I'll give this part its own paragraph because it's important. I am more than my weight and so are you. I'm sure there are other things you enjoy doing--being around your family, for example, your job, whatever hobbies you have. Your weight might be a problem to solve, but it does not define you and it's important to remember that everyone has problems.

Don't get me wrong. Your husband gave you important news for your health, happiness, and marriage. If it takes a while to solve the problem, it's no big deal. If you can make an effort, then that will be good for your marriage because you'll be spending time having fun with your husband and he'll see you're trying. Get him involved in supporting you with food too. It isn't going to be helpful if you're chugging a Slimfast for dinner while he is eating ice cream.

I repeat. This is one of MANY aspects of your life. It's one of life's many problems and it is unhealthy to let it take over your sense of who you are. I forget who said this--maybe Chrissy Teigen? We don't have to love our bodies, but we do have to accept them!
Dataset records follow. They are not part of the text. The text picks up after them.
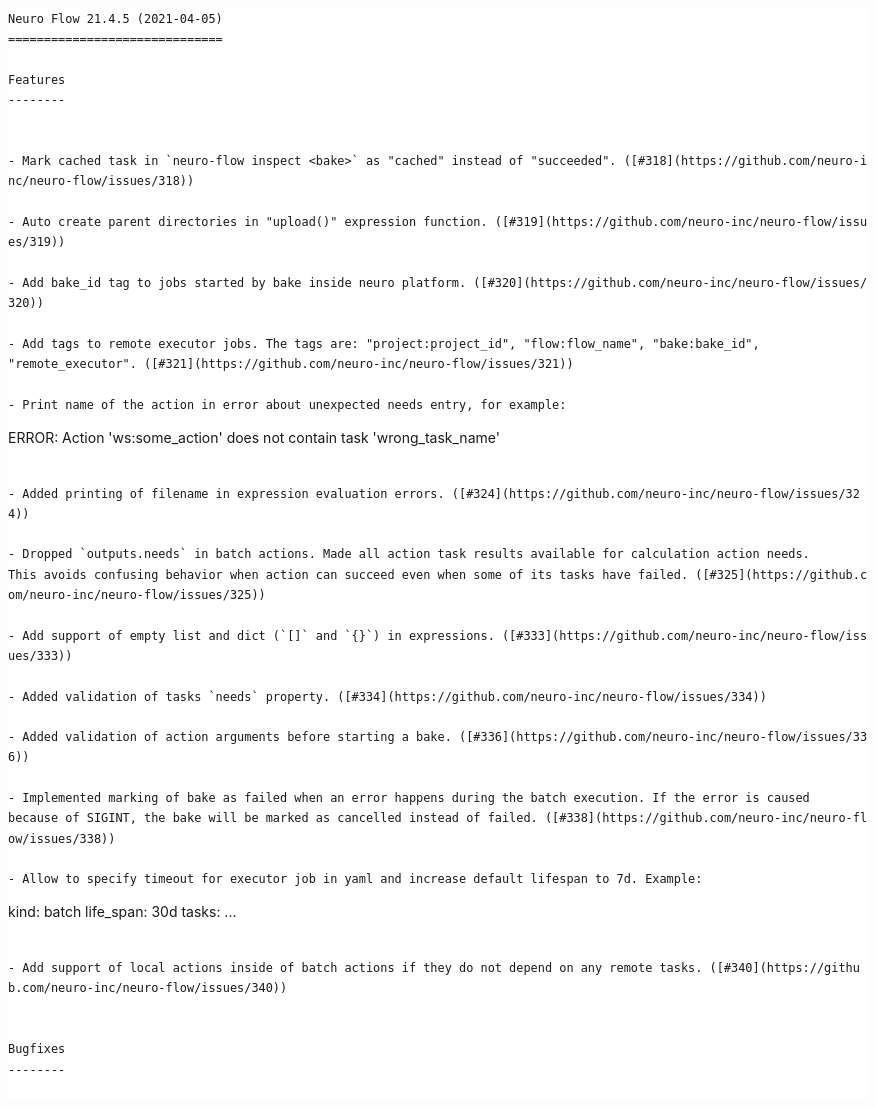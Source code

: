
   ``` ([#382](https://github.com/neuro-inc/neuro-flow/issues/382))
Neuro Flow 21.4.5 (2021-04-05)
==============================

Features
--------


- Mark cached task in `neuro-flow inspect <bake>` as "cached" instead of "succeeded". ([#318](https://github.com/neuro-inc/neuro-flow/issues/318))

- Auto create parent directories in "upload()" expression function. ([#319](https://github.com/neuro-inc/neuro-flow/issues/319))

- Add bake_id tag to jobs started by bake inside neuro platform. ([#320](https://github.com/neuro-inc/neuro-flow/issues/320))

- Add tags to remote executor jobs. The tags are: "project:project_id", "flow:flow_name", "bake:bake_id",
  "remote_executor". ([#321](https://github.com/neuro-inc/neuro-flow/issues/321))

- Print name of the action in error about unexpected needs entry, for example:
  ```
  ERROR: Action 'ws:some_action' does not contain task 'wrong_task_name'
  ``` ([#323](https://github.com/neuro-inc/neuro-flow/issues/323))

- Added printing of filename in expression evaluation errors. ([#324](https://github.com/neuro-inc/neuro-flow/issues/324))

- Dropped `outputs.needs` in batch actions. Made all action task results available for calculation action needs.
  This avoids confusing behavior when action can succeed even when some of its tasks have failed. ([#325](https://github.com/neuro-inc/neuro-flow/issues/325))

- Add support of empty list and dict (`[]` and `{}`) in expressions. ([#333](https://github.com/neuro-inc/neuro-flow/issues/333))

- Added validation of tasks `needs` property. ([#334](https://github.com/neuro-inc/neuro-flow/issues/334))

- Added validation of action arguments before starting a bake. ([#336](https://github.com/neuro-inc/neuro-flow/issues/336))

- Implemented marking of bake as failed when an error happens during the batch execution. If the error is caused
  because of SIGINT, the bake will be marked as cancelled instead of failed. ([#338](https://github.com/neuro-inc/neuro-flow/issues/338))

- Allow to specify timeout for executor job in yaml and increase default lifespan to 7d. Example:
  ```
  kind: batch
  life_span: 30d
  tasks:
	...
  ``` ([#339](https://github.com/neuro-inc/neuro-flow/issues/339))

- Add support of local actions inside of batch actions if they do not depend on any remote tasks. ([#340](https://github.com/neuro-inc/neuro-flow/issues/340))


Bugfixes
--------


  ```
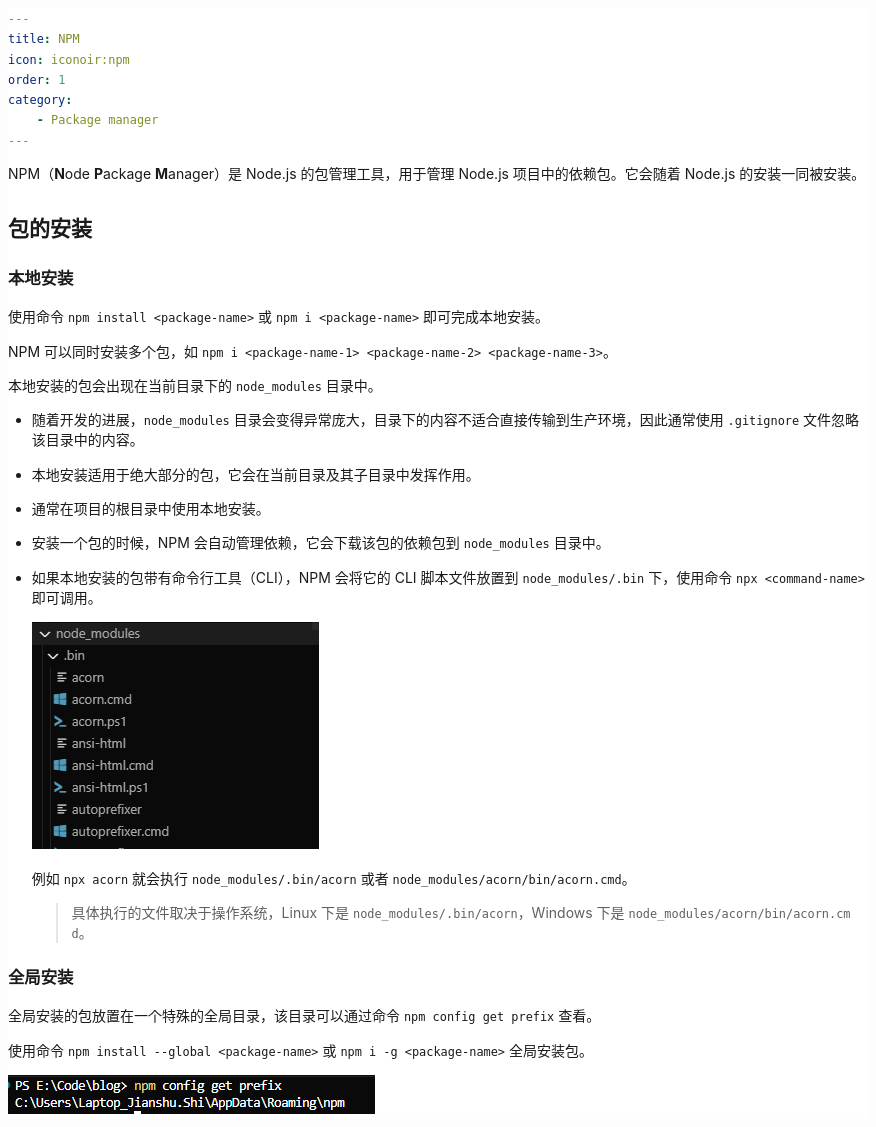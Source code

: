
 ```yaml
---
title: NPM
icon: iconoir:npm
order: 1
category:
    - Package manager
---
```


NPM（**N**ode **P**ackage **M**anager）是 Node.js 的包管理工具，用于管理 Node.js 项目中的依赖包。它会随着 Node.js 的安装一同被安装。

## 包的安装

### 本地安装

使用命令 `npm install <package-name>` 或 `npm i <package-name>` 即可完成本地安装。

NPM 可以同时安装多个包，如 `npm i <package-name-1> <package-name-2> <package-name-3>`。

本地安装的包会出现在当前目录下的 `node_modules` 目录中。

-   随着开发的进展，`node_modules` 目录会变得异常庞大，目录下的内容不适合直接传输到生产环境，因此通常使用 `.gitignore` 文件忽略该目录中的内容。
-   本地安装适用于绝大部分的包，它会在当前目录及其子目录中发挥作用。
-   通常在项目的根目录中使用本地安装。
-   安装一个包的时候，NPM 会自动管理依赖，它会下载该包的依赖包到 `node_modules` 目录中。
-   如果本地安装的包带有命令行工具（CLI），NPM 会将它的 CLI 脚本文件放置到 `node_modules/.bin` 下，使用命令 `npx <command-name>` 即可调用。

    ![](../../../../.vuepress/public/assets/images/web/frontend-engineering/package-manager/npm/bin.png)

    例如 `npx acorn` 就会执行 `node_modules/.bin/acorn` 或者 `node_modules/acorn/bin/acorn.cmd`。

    > 具体执行的文件取决于操作系统，Linux 下是 `node_modules/.bin/acorn`，Windows 下是 `node_modules/acorn/bin/acorn.cmd`。

### 全局安装

全局安装的包放置在一个特殊的全局目录，该目录可以通过命令 `npm config get prefix` 查看。

使用命令 `npm install --global <package-name>` 或 `npm i -g <package-name>` 全局安装包。

![](../../../../.vuepress/public/assets/images/web/frontend-engineering/package-manager/npm/get_prefix.png)
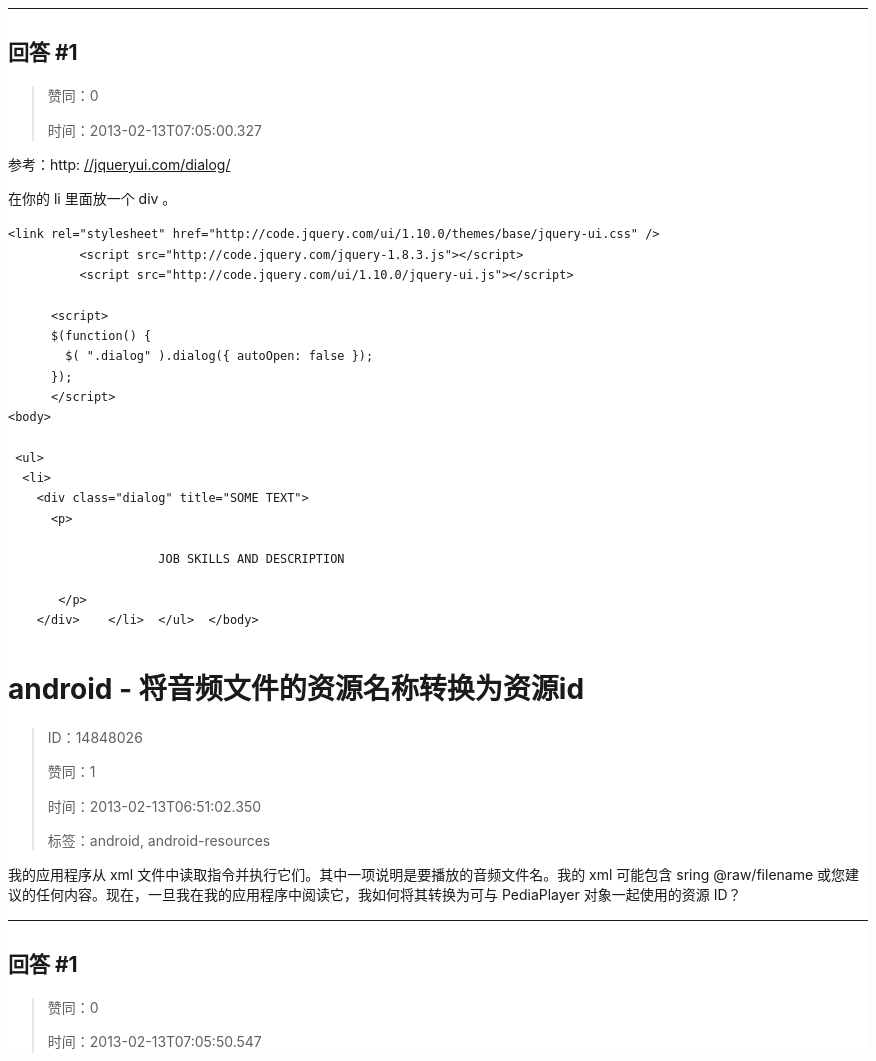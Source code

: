 * * *

## 回答 #1

> 赞同：0
> 
> 时间：2013-02-13T07:05:00.327

参考：http: [//jqueryui.com/dialog/](http://jqueryui.com/dialog/)

在你的 li 里面放一个 div 。

```
<link rel="stylesheet" href="http://code.jquery.com/ui/1.10.0/themes/base/jquery-ui.css" />
          <script src="http://code.jquery.com/jquery-1.8.3.js"></script>
          <script src="http://code.jquery.com/ui/1.10.0/jquery-ui.js"></script>

      <script>
      $(function() {
        $( ".dialog" ).dialog({ autoOpen: false });
      });
      </script>
<body>

 <ul>   
  <li>   
    <div class="dialog" title="SOME TEXT">
      <p>

                     JOB SKILLS AND DESCRIPTION

       </p>
    </div>    </li>  </ul>  </body> 
```

# android - 将音频文件的资源名称转换为资源id

> ID：14848026
> 
> 赞同：1
> 
> 时间：2013-02-13T06:51:02.350
> 
> 标签：android, android-resources

我的应用程序从 xml 文件中读取指令并执行它们。其中一项说明是要播放的音频文件名。我的 xml 可能包含 sring @raw/filename 或您建议的任何内容。现在，一旦我在我的应用程序中阅读它，我如何将其转换为可与 PediaPlayer 对象一起使用的资源 ID？

* * *

## 回答 #1

> 赞同：0
> 
> 时间：2013-02-13T07:05:50.547
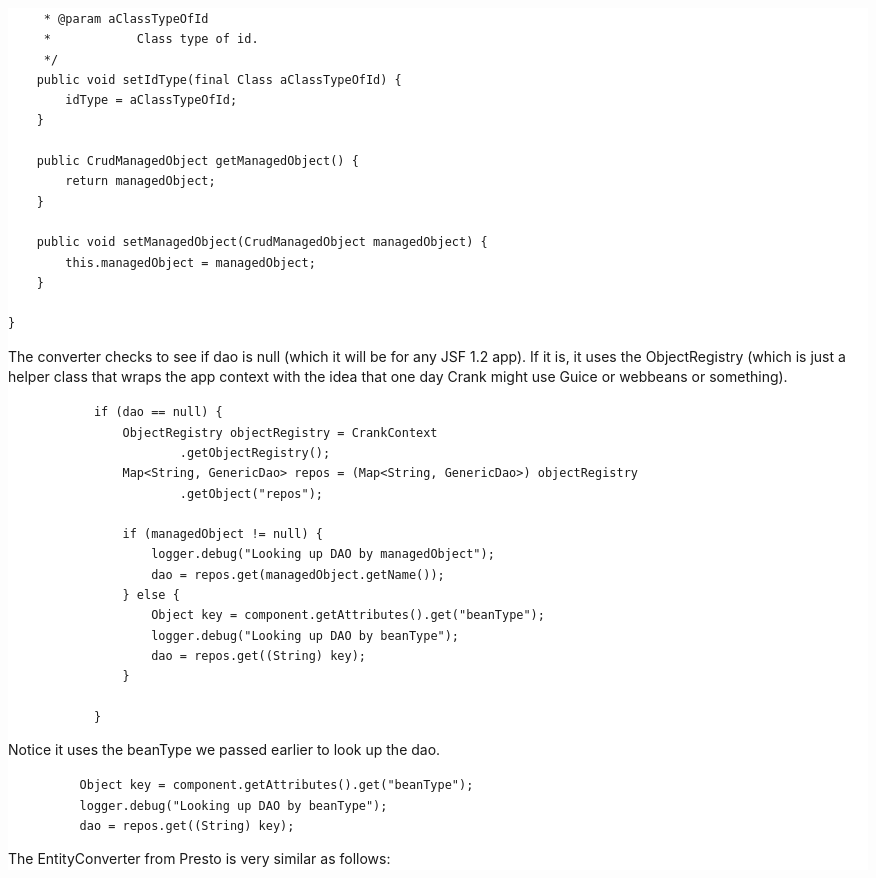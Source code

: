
 ```
	 * @param aClassTypeOfId
	 *            Class type of id.
	 */
	public void setIdType(final Class aClassTypeOfId) {
		idType = aClassTypeOfId;
	}

	public CrudManagedObject getManagedObject() {
		return managedObject;
	}

	public void setManagedObject(CrudManagedObject managedObject) {
		this.managedObject = managedObject;
	}

}

```

The converter checks to see if dao is null (which it will be for any JSF 1.2 app).
If it is, it uses the ObjectRegistry (which is just a helper class that wraps the app context with the idea that one day Crank might use Guice or webbeans or something).

```
			if (dao == null) {
				ObjectRegistry objectRegistry = CrankContext
						.getObjectRegistry();
				Map<String, GenericDao> repos = (Map<String, GenericDao>) objectRegistry
						.getObject("repos");

				if (managedObject != null) {
					logger.debug("Looking up DAO by managedObject");
					dao = repos.get(managedObject.getName());
				} else {
					Object key = component.getAttributes().get("beanType");
					logger.debug("Looking up DAO by beanType");
					dao = repos.get((String) key);
				}

			}

```

Notice it uses the beanType we passed earlier to look up the dao.

```
          Object key = component.getAttributes().get("beanType");
          logger.debug("Looking up DAO by beanType");
          dao = repos.get((String) key);
```


The EntityConverter from Presto is very similar as follows:
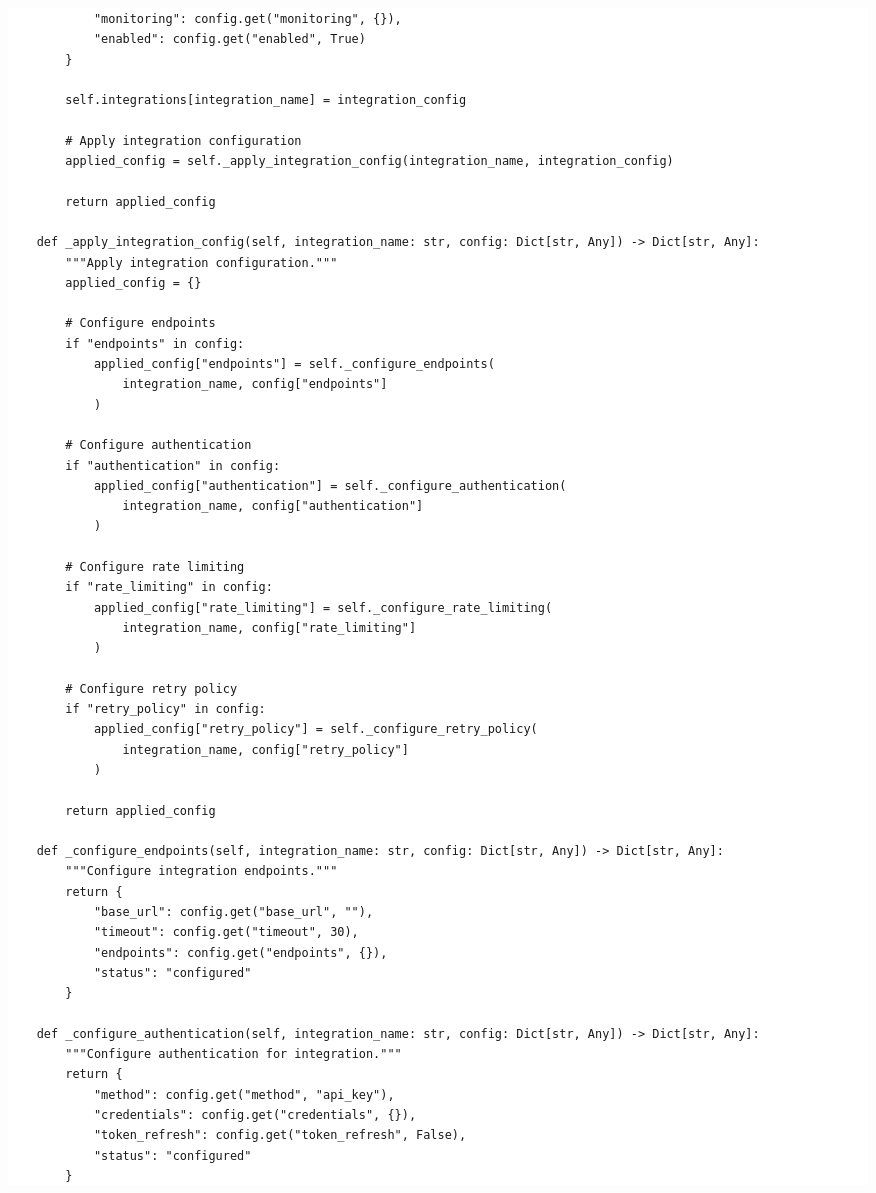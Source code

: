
 ```
            "monitoring": config.get("monitoring", {}),
            "enabled": config.get("enabled", True)
        }

        self.integrations[integration_name] = integration_config

        # Apply integration configuration
        applied_config = self._apply_integration_config(integration_name, integration_config)

        return applied_config

    def _apply_integration_config(self, integration_name: str, config: Dict[str, Any]) -> Dict[str, Any]:
        """Apply integration configuration."""
        applied_config = {}

        # Configure endpoints
        if "endpoints" in config:
            applied_config["endpoints"] = self._configure_endpoints(
                integration_name, config["endpoints"]
            )

        # Configure authentication
        if "authentication" in config:
            applied_config["authentication"] = self._configure_authentication(
                integration_name, config["authentication"]
            )

        # Configure rate limiting
        if "rate_limiting" in config:
            applied_config["rate_limiting"] = self._configure_rate_limiting(
                integration_name, config["rate_limiting"]
            )

        # Configure retry policy
        if "retry_policy" in config:
            applied_config["retry_policy"] = self._configure_retry_policy(
                integration_name, config["retry_policy"]
            )

        return applied_config

    def _configure_endpoints(self, integration_name: str, config: Dict[str, Any]) -> Dict[str, Any]:
        """Configure integration endpoints."""
        return {
            "base_url": config.get("base_url", ""),
            "timeout": config.get("timeout", 30),
            "endpoints": config.get("endpoints", {}),
            "status": "configured"
        }

    def _configure_authentication(self, integration_name: str, config: Dict[str, Any]) -> Dict[str, Any]:
        """Configure authentication for integration."""
        return {
            "method": config.get("method", "api_key"),
            "credentials": config.get("credentials", {}),
            "token_refresh": config.get("token_refresh", False),
            "status": "configured"
        }

```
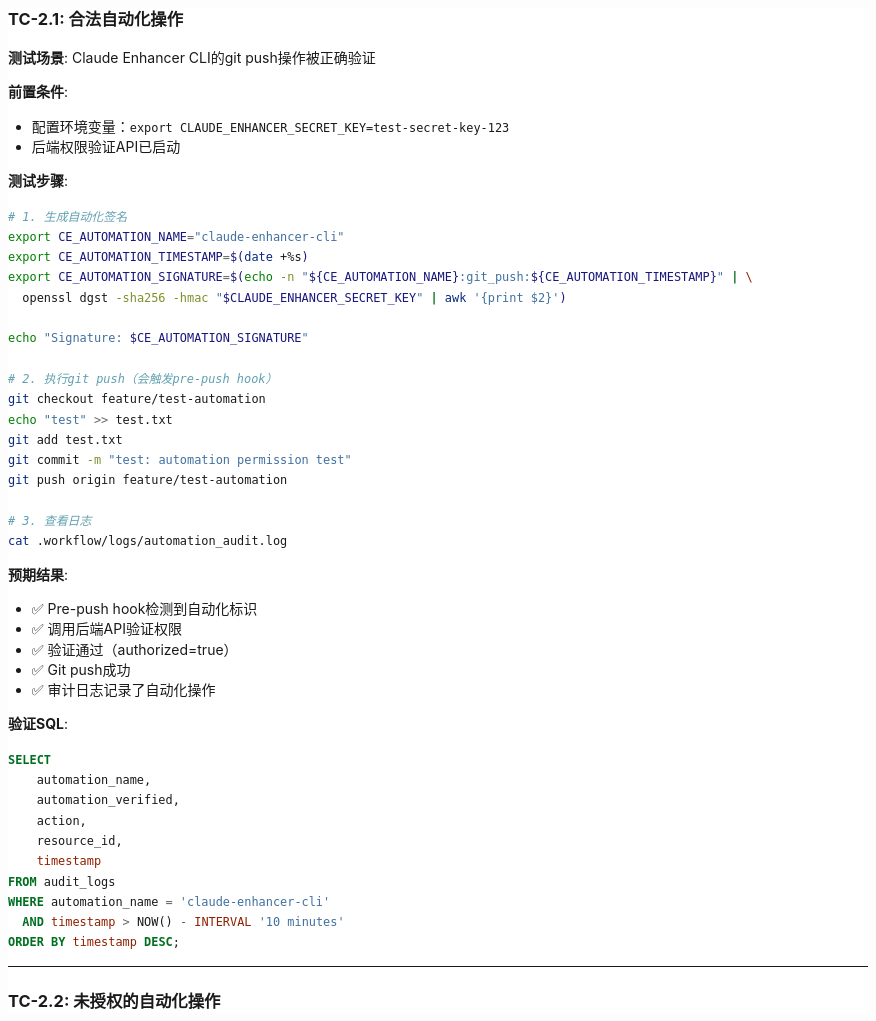 ### TC-2.1: 合法自动化操作

**测试场景**: Claude Enhancer CLI的git push操作被正确验证

**前置条件**:
- 配置环境变量：`export CLAUDE_ENHANCER_SECRET_KEY=test-secret-key-123`
- 后端权限验证API已启动

**测试步骤**:
```bash
# 1. 生成自动化签名
export CE_AUTOMATION_NAME="claude-enhancer-cli"
export CE_AUTOMATION_TIMESTAMP=$(date +%s)
export CE_AUTOMATION_SIGNATURE=$(echo -n "${CE_AUTOMATION_NAME}:git_push:${CE_AUTOMATION_TIMESTAMP}" | \
  openssl dgst -sha256 -hmac "$CLAUDE_ENHANCER_SECRET_KEY" | awk '{print $2}')

echo "Signature: $CE_AUTOMATION_SIGNATURE"

# 2. 执行git push（会触发pre-push hook）
git checkout feature/test-automation
echo "test" >> test.txt
git add test.txt
git commit -m "test: automation permission test"
git push origin feature/test-automation

# 3. 查看日志
cat .workflow/logs/automation_audit.log
```

**预期结果**:
- ✅ Pre-push hook检测到自动化标识
- ✅ 调用后端API验证权限
- ✅ 验证通过（authorized=true）
- ✅ Git push成功
- ✅ 审计日志记录了自动化操作

**验证SQL**:
```sql
SELECT 
    automation_name,
    automation_verified,
    action,
    resource_id,
    timestamp
FROM audit_logs
WHERE automation_name = 'claude-enhancer-cli'
  AND timestamp > NOW() - INTERVAL '10 minutes'
ORDER BY timestamp DESC;
```

---

### TC-2.2: 未授权的自动化操作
justanotherneighinparadise · 16/08/2020 14:18

[quote buntingandstarcharts]@Franticbutterfly thanks for your post. I actually have done exactly that. I have done tre and have in fact followed the fast 800 approach which although many think faddy, I think I can do that and then the 5:2 and hopefully keep that approach for life. The low carb and no junk obviously works as I've lost 11lb in one week eating lots of nutrient rich foods. Yay.[/quote]
Fantastic loss!!!!! The burning question is are you hungry?